YOUR INSTRUCTIONS
Output exactly the lines that run from the start of the records to the line with "If you have", counting both ends, and skip the pictures.

LISTED RECORDS
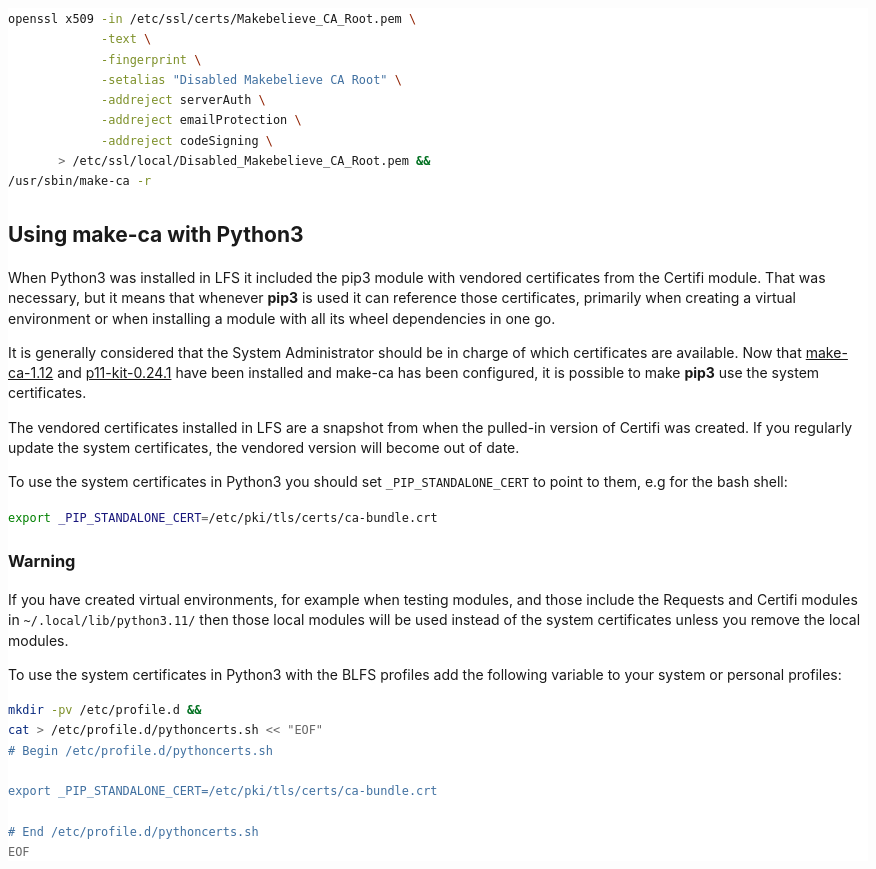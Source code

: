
 ```bash
openssl x509 -in /etc/ssl/certs/Makebelieve_CA_Root.pem \
             -text \
             -fingerprint \
             -setalias "Disabled Makebelieve CA Root" \
             -addreject serverAuth \
             -addreject emailProtection \
             -addreject codeSigning \
       > /etc/ssl/local/Disabled_Makebelieve_CA_Root.pem &&
/usr/sbin/make-ca -r
```

Using make-ca with Python3
--------------------------

When Python3 was installed in LFS it included the pip3 module with vendored certificates from the Certifi module. That was necessary, but it means that whenever **pip3** is used it can reference those certificates, primarily when creating a virtual environment or when installing a module with all its wheel dependencies in one go.

It is generally considered that the System Administrator should be in charge of which certificates are available. Now that [make-ca-1.12](4.Security.md#42-make-ca-112) and [p11-kit-0.24.1](4.Security.md#419-p11-kit-0241) have been installed and make-ca has been configured, it is possible to make **pip3** use the system certificates.

The vendored certificates installed in LFS are a snapshot from when the pulled-in version of Certifi was created. If you regularly update the system certificates, the vendored version will become out of date.

To use the system certificates in Python3 you should set `_PIP_STANDALONE_CERT` to point to them, e.g for the bash shell:

```bash
export _PIP_STANDALONE_CERT=/etc/pki/tls/certs/ca-bundle.crt
```

### Warning

If you have created virtual environments, for example when testing modules, and those include the Requests and Certifi modules in `~/.local/lib/python3.11/` then those local modules will be used instead of the system certificates unless you remove the local modules.

To use the system certificates in Python3 with the BLFS profiles add the following variable to your system or personal profiles:

```bash
mkdir -pv /etc/profile.d &&
cat > /etc/profile.d/pythoncerts.sh << "EOF"
# Begin /etc/profile.d/pythoncerts.sh

export _PIP_STANDALONE_CERT=/etc/pki/tls/certs/ca-bundle.crt

# End /etc/profile.d/pythoncerts.sh
EOF
```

ANSWER SPACE
Source code

:
 ```bash
openssl x509 -in /etc/ssl/certs/Makebelieve_CA_Root.pem \
             -text \
             -fingerprint \
             -setalias "Disabled Makebelieve CA Root" \
             -addreject serverAuth \
             -addreject emailProtection \
             -addreject codeSigning \
       > /etc/ssl/local/Disabled_Makebelieve_CA_Root.pem &&
/usr/sbin/make-ca -r
```

Using make-ca with Python3
--------------------------

When Python3 was installed in LFS it included the pip3 module with vendored certificates from the Certifi module. That was necessary, but it means that whenever **pip3** is used it can reference those certificates, primarily when creating a virtual environment or when installing a module with all its wheel dependencies in one go.

It is generally considered that the System Administrator should be in charge of which certificates are available. Now that [make-ca-1.12](4.Security.md#42-make-ca-112) and [p11-kit-0.24.1](4.Security.md#419-p11-kit-0241) have been installed and make-ca has been configured, it is possible to make **pip3** use the system certificates.

The vendored certificates installed in LFS are a snapshot from when the pulled-in version of Certifi was created. If you regularly update the system certificates, the vendored version will become out of date.

To use the system certificates in Python3 you should set `_PIP_STANDALONE_CERT` to point to them, e.g for the bash shell:

```bash
export _PIP_STANDALONE_CERT=/etc/pki/tls/certs/ca-bundle.crt
```

### Warning

If you have created virtual environments, for example when testing modules, and those include the Requests and Certifi modules in `~/.local/lib/python3.11/` then those local modules will be used instead of the system certificates unless you remove the local modules.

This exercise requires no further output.